Site Reliability Engineer (SRE)

J Bandy Consulting Limited

London
Permanent
Remote
£70,000 - £85,000/year
Kubernetes & Cloud Infrastructure (AWS/GCP)Golang for Automation & ToolingSRE Best Practices & Observability
This job posting has expired and is no longer accepting applications.

About The Role

We are seeking a talented and motivated Site Reliability Engineer (SRE) to join our client's dynamic, fast-paced team. In this role, you will be instrumental in designing, building, and maintaining the scalable, reliable, and high-performance infrastructure that powers our services. You will work at the intersection of software engineering and infrastructure operations, applying a software engineering mindset to system administration topics. Coming from a start-up background, you'll thrive in our agile environment and play a key part in shaping our platform's future.

Key Responsibilities

  • Design, build, and maintain our core infrastructure on AWS and GCP using Infrastructure as Code (IaC) principles with Terraform.
  • Develop and manage our Kubernetes clusters, focusing on automation, observability, and scalability to support our microservices architecture.
  • Write and maintain software in Golang to automate operational tasks, improve system reliability, and build tooling for the engineering team.
  • Participate in an on-call rotation to respond to production incidents, leading blameless post-mortems to drive continuous improvement.
  • Champion SRE best practices across the engineering organisation, including SLOs/SLIs, error budgets, and proactive monitoring and alerting.

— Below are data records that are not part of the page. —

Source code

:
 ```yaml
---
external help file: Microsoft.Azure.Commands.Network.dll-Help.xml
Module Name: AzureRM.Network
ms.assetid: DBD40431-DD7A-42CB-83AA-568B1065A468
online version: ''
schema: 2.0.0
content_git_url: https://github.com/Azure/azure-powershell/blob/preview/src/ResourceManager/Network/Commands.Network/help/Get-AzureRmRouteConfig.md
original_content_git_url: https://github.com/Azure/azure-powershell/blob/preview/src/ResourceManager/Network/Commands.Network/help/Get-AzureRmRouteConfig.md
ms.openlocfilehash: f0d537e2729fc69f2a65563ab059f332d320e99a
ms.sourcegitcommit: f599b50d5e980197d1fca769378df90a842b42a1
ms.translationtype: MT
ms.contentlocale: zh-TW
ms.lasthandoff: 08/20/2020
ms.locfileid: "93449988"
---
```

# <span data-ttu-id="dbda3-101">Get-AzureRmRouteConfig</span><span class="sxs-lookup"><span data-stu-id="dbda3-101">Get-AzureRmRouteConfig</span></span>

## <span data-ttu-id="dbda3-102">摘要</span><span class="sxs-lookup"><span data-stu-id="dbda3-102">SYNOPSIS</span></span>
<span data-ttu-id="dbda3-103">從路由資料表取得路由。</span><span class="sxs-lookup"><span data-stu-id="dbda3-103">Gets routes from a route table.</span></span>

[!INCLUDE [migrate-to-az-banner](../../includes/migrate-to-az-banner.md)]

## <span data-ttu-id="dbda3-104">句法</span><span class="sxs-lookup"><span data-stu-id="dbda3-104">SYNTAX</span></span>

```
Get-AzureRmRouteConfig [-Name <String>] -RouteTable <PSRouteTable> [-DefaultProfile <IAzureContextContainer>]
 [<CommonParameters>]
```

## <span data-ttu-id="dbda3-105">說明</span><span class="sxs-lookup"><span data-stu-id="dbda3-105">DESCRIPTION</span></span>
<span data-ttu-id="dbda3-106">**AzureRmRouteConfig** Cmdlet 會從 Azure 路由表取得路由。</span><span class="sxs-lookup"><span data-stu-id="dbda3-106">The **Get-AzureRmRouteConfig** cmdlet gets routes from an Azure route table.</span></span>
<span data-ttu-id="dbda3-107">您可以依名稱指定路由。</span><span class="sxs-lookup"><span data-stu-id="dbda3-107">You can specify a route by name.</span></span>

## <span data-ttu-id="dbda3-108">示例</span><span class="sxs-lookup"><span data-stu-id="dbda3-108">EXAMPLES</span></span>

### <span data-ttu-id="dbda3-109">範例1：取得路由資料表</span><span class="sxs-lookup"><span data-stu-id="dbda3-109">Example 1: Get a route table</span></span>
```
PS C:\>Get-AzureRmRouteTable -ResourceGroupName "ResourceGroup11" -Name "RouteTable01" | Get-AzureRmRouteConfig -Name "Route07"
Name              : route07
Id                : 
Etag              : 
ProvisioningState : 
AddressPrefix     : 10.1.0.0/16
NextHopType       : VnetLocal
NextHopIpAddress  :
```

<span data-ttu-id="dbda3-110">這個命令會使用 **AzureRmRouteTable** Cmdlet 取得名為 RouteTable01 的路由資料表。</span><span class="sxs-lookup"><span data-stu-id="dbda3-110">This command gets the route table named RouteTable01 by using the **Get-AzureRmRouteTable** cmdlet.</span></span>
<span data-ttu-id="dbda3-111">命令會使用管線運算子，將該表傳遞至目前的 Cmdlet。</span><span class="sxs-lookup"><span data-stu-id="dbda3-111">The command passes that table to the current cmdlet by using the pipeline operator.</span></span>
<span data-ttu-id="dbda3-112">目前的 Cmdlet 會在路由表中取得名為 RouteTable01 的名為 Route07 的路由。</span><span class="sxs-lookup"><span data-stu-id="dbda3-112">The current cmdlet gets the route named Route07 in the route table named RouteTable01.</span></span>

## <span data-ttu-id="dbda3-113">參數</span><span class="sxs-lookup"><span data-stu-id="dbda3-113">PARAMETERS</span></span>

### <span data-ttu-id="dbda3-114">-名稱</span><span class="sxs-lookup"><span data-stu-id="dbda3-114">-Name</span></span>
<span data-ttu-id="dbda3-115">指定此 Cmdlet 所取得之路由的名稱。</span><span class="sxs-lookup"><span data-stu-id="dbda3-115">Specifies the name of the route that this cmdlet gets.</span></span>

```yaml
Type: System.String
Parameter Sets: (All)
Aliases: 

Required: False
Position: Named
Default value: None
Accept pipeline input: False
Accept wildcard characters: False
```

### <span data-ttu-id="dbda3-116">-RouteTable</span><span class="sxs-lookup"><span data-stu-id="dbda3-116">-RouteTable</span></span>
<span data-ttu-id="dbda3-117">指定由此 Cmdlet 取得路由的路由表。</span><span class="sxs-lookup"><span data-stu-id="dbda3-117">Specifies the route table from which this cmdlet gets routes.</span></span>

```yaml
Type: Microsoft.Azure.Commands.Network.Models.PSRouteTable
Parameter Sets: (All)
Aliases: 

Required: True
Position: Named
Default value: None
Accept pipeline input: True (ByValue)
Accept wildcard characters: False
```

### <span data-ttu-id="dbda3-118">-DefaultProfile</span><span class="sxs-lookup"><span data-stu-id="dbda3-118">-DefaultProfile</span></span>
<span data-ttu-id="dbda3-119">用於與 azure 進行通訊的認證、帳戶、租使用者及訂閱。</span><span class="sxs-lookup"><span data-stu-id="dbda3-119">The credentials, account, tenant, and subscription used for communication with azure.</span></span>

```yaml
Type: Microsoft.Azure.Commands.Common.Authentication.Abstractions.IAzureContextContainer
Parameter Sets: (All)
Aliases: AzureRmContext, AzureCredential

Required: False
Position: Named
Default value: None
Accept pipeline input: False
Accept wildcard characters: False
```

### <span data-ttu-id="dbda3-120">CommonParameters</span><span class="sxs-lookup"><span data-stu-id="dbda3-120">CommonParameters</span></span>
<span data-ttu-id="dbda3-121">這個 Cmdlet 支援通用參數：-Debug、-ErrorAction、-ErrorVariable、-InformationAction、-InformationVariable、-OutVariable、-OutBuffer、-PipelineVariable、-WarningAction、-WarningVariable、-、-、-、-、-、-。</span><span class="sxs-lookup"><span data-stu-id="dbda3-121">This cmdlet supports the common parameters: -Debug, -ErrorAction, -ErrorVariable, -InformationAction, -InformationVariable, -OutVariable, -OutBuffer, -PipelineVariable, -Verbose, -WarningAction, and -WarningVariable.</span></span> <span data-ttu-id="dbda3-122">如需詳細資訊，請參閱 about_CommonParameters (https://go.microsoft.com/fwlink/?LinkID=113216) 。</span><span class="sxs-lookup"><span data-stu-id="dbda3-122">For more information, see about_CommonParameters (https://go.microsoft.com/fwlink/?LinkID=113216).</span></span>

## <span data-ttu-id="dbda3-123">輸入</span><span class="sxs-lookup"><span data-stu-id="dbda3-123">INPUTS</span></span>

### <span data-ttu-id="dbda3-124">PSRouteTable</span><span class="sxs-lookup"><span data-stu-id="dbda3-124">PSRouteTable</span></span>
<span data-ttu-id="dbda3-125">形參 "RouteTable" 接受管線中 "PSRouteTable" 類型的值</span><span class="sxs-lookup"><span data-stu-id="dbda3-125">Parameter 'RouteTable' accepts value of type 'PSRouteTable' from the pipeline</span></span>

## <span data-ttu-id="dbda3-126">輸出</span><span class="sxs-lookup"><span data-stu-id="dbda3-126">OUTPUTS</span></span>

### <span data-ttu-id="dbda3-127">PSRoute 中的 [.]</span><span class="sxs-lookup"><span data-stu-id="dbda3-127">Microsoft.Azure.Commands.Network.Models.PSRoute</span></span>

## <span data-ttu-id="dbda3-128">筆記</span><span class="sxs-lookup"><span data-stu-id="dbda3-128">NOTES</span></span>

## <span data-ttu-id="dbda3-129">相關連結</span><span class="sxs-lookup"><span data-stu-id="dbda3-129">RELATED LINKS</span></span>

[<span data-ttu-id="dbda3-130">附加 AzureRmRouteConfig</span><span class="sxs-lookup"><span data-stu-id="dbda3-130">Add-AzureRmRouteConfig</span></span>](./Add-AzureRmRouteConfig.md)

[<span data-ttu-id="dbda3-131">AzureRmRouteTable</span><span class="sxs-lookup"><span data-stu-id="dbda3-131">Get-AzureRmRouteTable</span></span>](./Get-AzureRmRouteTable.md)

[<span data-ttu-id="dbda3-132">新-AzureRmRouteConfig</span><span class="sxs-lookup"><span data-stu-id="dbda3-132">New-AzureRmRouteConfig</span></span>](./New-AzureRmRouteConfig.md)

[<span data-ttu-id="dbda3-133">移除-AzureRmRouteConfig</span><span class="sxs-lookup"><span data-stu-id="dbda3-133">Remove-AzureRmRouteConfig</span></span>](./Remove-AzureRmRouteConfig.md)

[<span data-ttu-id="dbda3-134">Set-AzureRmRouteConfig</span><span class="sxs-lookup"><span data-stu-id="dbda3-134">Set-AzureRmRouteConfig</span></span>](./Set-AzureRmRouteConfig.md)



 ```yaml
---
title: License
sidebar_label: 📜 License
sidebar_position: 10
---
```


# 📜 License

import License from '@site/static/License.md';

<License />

Required Skills & Experience

  • Proven experience as a Site Reliability Engineer, DevOps Engineer, or a similar role.
  • Strong proficiency in Golang for automation and building internal tools.
  • Extensive hands-on experience with Kubernetes for container orchestration in a production environment.
  • Demonstrable experience managing cloud infrastructure (AWS and/or GCP) using Terraform.
  • Previous experience working within a start-up or a similarly fast-paced, agile environment.
  • Solid understanding of CI/CD pipelines, monitoring, and observability principles.

Nice-to-Have

  • Experience with other programming languages such as Python or Rust.
  • Familiarity with service mesh technologies like Istio or Linkerd.
  • Certifications in AWS, GCP, or Kubernetes (e.g., CKA, CKAD).